While the verdicts here may be logically inconsistent, they are not legally inconsistent. Proof of the elements of first-degree burglary under § 609.582, subd. 1(a), does not negate proof of any of the elements of first-degree burglary under § 609.582, subd. 1(c). Generally, legally inconsistent verdicts occur when a jury returns multiple guilty verdicts on offenses with conflicting intent requirements. See, e.g., State v.

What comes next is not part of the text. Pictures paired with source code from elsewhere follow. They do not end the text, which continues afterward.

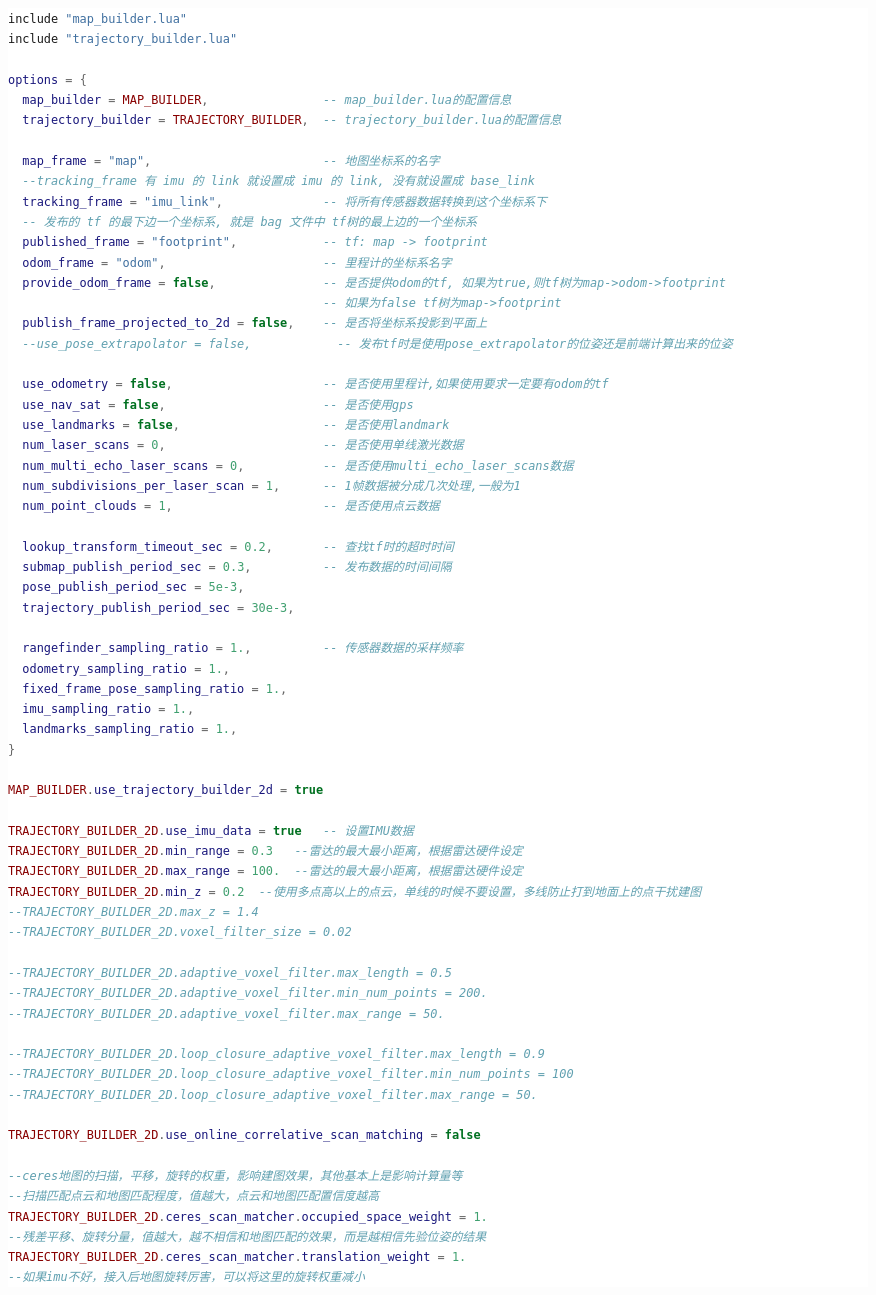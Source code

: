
 ```lua
include "map_builder.lua"
include "trajectory_builder.lua"

options = {
  map_builder = MAP_BUILDER,                -- map_builder.lua的配置信息
  trajectory_builder = TRAJECTORY_BUILDER,  -- trajectory_builder.lua的配置信息
  
  map_frame = "map",                        -- 地图坐标系的名字
  --tracking_frame 有 imu 的 link 就设置成 imu 的 link, 没有就设置成 base_link
  tracking_frame = "imu_link",              -- 将所有传感器数据转换到这个坐标系下
  -- 发布的 tf 的最下边一个坐标系, 就是 bag 文件中 tf树的最上边的一个坐标系
  published_frame = "footprint",            -- tf: map -> footprint
  odom_frame = "odom",                      -- 里程计的坐标系名字
  provide_odom_frame = false,               -- 是否提供odom的tf, 如果为true,则tf树为map->odom->footprint
                                            -- 如果为false tf树为map->footprint
  publish_frame_projected_to_2d = false,    -- 是否将坐标系投影到平面上
  --use_pose_extrapolator = false,            -- 发布tf时是使用pose_extrapolator的位姿还是前端计算出来的位姿

  use_odometry = false,                     -- 是否使用里程计,如果使用要求一定要有odom的tf
  use_nav_sat = false,                      -- 是否使用gps
  use_landmarks = false,                    -- 是否使用landmark
  num_laser_scans = 0,                      -- 是否使用单线激光数据
  num_multi_echo_laser_scans = 0,           -- 是否使用multi_echo_laser_scans数据
  num_subdivisions_per_laser_scan = 1,      -- 1帧数据被分成几次处理,一般为1
  num_point_clouds = 1,                     -- 是否使用点云数据
  
  lookup_transform_timeout_sec = 0.2,       -- 查找tf时的超时时间
  submap_publish_period_sec = 0.3,          -- 发布数据的时间间隔
  pose_publish_period_sec = 5e-3,
  trajectory_publish_period_sec = 30e-3,

  rangefinder_sampling_ratio = 1.,          -- 传感器数据的采样频率
  odometry_sampling_ratio = 1.,
  fixed_frame_pose_sampling_ratio = 1.,
  imu_sampling_ratio = 1.,
  landmarks_sampling_ratio = 1.,
}

MAP_BUILDER.use_trajectory_builder_2d = true   

TRAJECTORY_BUILDER_2D.use_imu_data = true   -- 设置IMU数据
TRAJECTORY_BUILDER_2D.min_range = 0.3   --雷达的最大最小距离，根据雷达硬件设定
TRAJECTORY_BUILDER_2D.max_range = 100.  --雷达的最大最小距离，根据雷达硬件设定
TRAJECTORY_BUILDER_2D.min_z = 0.2  --使用多点高以上的点云，单线的时候不要设置，多线防止打到地面上的点干扰建图
--TRAJECTORY_BUILDER_2D.max_z = 1.4
--TRAJECTORY_BUILDER_2D.voxel_filter_size = 0.02

--TRAJECTORY_BUILDER_2D.adaptive_voxel_filter.max_length = 0.5
--TRAJECTORY_BUILDER_2D.adaptive_voxel_filter.min_num_points = 200.
--TRAJECTORY_BUILDER_2D.adaptive_voxel_filter.max_range = 50.

--TRAJECTORY_BUILDER_2D.loop_closure_adaptive_voxel_filter.max_length = 0.9
--TRAJECTORY_BUILDER_2D.loop_closure_adaptive_voxel_filter.min_num_points = 100
--TRAJECTORY_BUILDER_2D.loop_closure_adaptive_voxel_filter.max_range = 50.

TRAJECTORY_BUILDER_2D.use_online_correlative_scan_matching = false

--ceres地图的扫描，平移，旋转的权重，影响建图效果，其他基本上是影响计算量等
--扫描匹配点云和地图匹配程度，值越大，点云和地图匹配置信度越高
TRAJECTORY_BUILDER_2D.ceres_scan_matcher.occupied_space_weight = 1.
--残差平移、旋转分量，值越大，越不相信和地图匹配的效果，而是越相信先验位姿的结果
TRAJECTORY_BUILDER_2D.ceres_scan_matcher.translation_weight = 1.
--如果imu不好，接入后地图旋转厉害，可以将这里的旋转权重减小
```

Moore, 458 N.W.2d 90, 94 (Minn. 1990) ("We are unable to reconcile the jury's findings that the defendant caused the death of his wife with premeditation and intent and at the same time caused that death through negligence or reckless conduct."); see also Leake II, 699 N.W.2d at 326 (noting that "all of the cases in which this court has applied the [rule that jury verdicts finding a defendant guilty of both first- and second-degree murder are not legally inconsistent] have involved situations where the defendant alleged inconsistences between multiple guilty verdicts"). There were not multiple guilty verdicts here; it appears the jury simply exercised lenity in acquitting appellant of the second burglary count.